A empreendedora é também professora e licenciou-se em Matemática, podendo dizer que foi uma das suas melhores decisões, sendo que é apaixonada pela área. A mãe também a incentivou a seguir esse caminho, o que a ajudou ainda mais: “juntei o útil ao agradável, numa altura em que era importante saber escolher”, confessa.

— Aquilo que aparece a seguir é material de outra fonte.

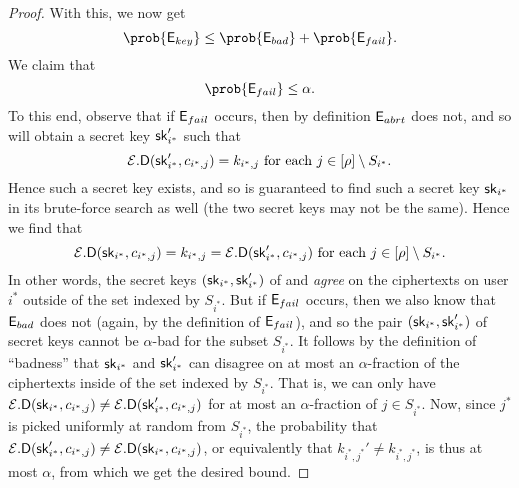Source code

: \begin{proof}
  With this, we now get
  \[
    \prob{\eventE_{key}} \le \prob{\eventE_{bad}} + \prob{\eventE_{fail}}.
  \]
  We claim that
  \[
    \prob{\eventE_{fail}} \le \alpha.
  \]
  To this end, observe that if \(\mathsf{E}_{fail}\) occurs,
  then by definition \(\mathsf{E}_{abrt}\) does not, and so
  \redM will obtain a secret key \(\mathsf{sk}_{i^{*}}'\) such that
  \[
  \mathcal{E}.\mathsf{D}(\mathsf{sk}_{i^{*}}',c_{i^{*},j}) = k_{i^{*},j} \text{ for each } j \in [\rho] \setminus S_{i^{*}}.
  \]
  Hence such a secret key exists, and so \advA is guaranteed to find such a secret key \(\mathsf{sk}_{i^{*}}\)
  in its brute-force search as well (the two secret keys may not be the same).
  Hence we find that
  \[
  \mathcal{E}.\mathsf{D}(\mathsf{sk}_{i^{*}},c_{i^{*},j}) = k_{i^{*},j} = \mathcal{E}.\mathsf{D}(\mathsf{sk}_{i^{*}}',c_{i^{*},j}) \text{ for each } j \in [\rho] \setminus S_{i^{*}}.
  \]
  In other words, the secret keys \((\mathsf{sk}_{i^{*}},\mathsf{sk}_{i^{*}}')\)
  of \advA and \redM \emph{agree} on the ciphertexts on user \(i^{*}\) outside of the set indexed by \(S_{i^{*}}\).
  But if \(\mathsf{E}_{fail}\) occurs, then we also know that \(\mathsf{E}_{bad}\) does not
  (again, by the definition of \(\mathsf{E}_{fail}\)),
  and so the pair \((\mathsf{sk}_{i^{*}},\mathsf{sk}_{i^{*}}')\) of secret keys cannot be
  \(\alpha\)-bad for the subset \(S_{i^{*}}\).
  It follows by the definition of ``badness'' that \(\mathsf{sk}_{i^{*}}\) and \(\mathsf{sk}_{i^{*}}'\)
  can disagree on at most an \(\alpha\)-fraction of the ciphertexts inside of the set indexed by \(S_{i^{*}}\).
  That is, we can only have
  \(\mathcal{E}.\mathsf{D}(\mathsf{sk}_{i^{*}},c_{i^{*},j}) \ne \mathcal{E}.\mathsf{D}(\mathsf{sk}_{i^{*}}',c_{i^{*},j})\)
  for at most an \(\alpha\)-fraction of \(j \in S_{i^{*}}\).
  Now, since \(j^{*}\) is picked uniformly at random from \(S_{i^{*}}\),
  the probability that
  \(\mathcal{E}.\mathsf{D}(\mathsf{sk}_{i^{*}}',c_{i^{*},j}) \ne \mathcal{E}.\mathsf{D}(\mathsf{sk}_{i^{*}},c_{i^{*},j})\),
  or equivalently that \(k_{i^{*},j^{*}}' \ne k_{i^{*},j^{*}}\),
  is thus at most \(\alpha\),
  from which we get the desired bound.


\end{proof}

Durante o seu percurso no ensino superior fundou a tuna feminina e assume que viveu “intensamente a vida académica”, acrescentando que não seria surpresa se voltasse à faculdade depois de terminar o curso. E assim foi: no ano em que o terminou, Estrela foi convidada a ficar como professora assistente, tendo iniciado o doutoramento no ano seguinte. É assim que a empresária dá início a uma carreira académica e de investigação, confessando que lhe “fascina, porque entendo que é através dela que conseguimos melhorar as nossas práticas e sermos mais e melhores”. Atualmente, Estrela é professora no Instituto Europeu de Estudos Superiores e acredita que para lecionar matemática é necessário haver paixão e entusiasmo, tornando as aulas mais leves e aliciantes. Sendo professora de cursos de formação de professores, o modo como a empresária leciona já é um exemplo a seguir pelos seus alunos, mas a mesma não deixa de lhes dizer que a paixão é o principal mote para se ser um bom professor– “não podem ser bons professores de matemática se não tiverem paixão pela disciplina e pelo ensino”, refere Estrela Paulo. Isto aplica-se também ao seu papel como agente, sendo que também assume uma grande paixão pelo futebol feminino. No ensino superior, para além de professora, a agente é sempre eleita para ser membro dos órgãos de decisão, do conselho pedagógico e do conselho técnico científico. Para além disso, há 12 anos que é provedora do estudante (é desafiada a candidatar-se pelos alunos) e considera este cargo bastante desafiante, uma vez que está a representar os estudantes e “tenho de ter a coerência e o equilíbrio necessário para tomar as melhores decisões quando algum assunto me chega”, explica Estrela.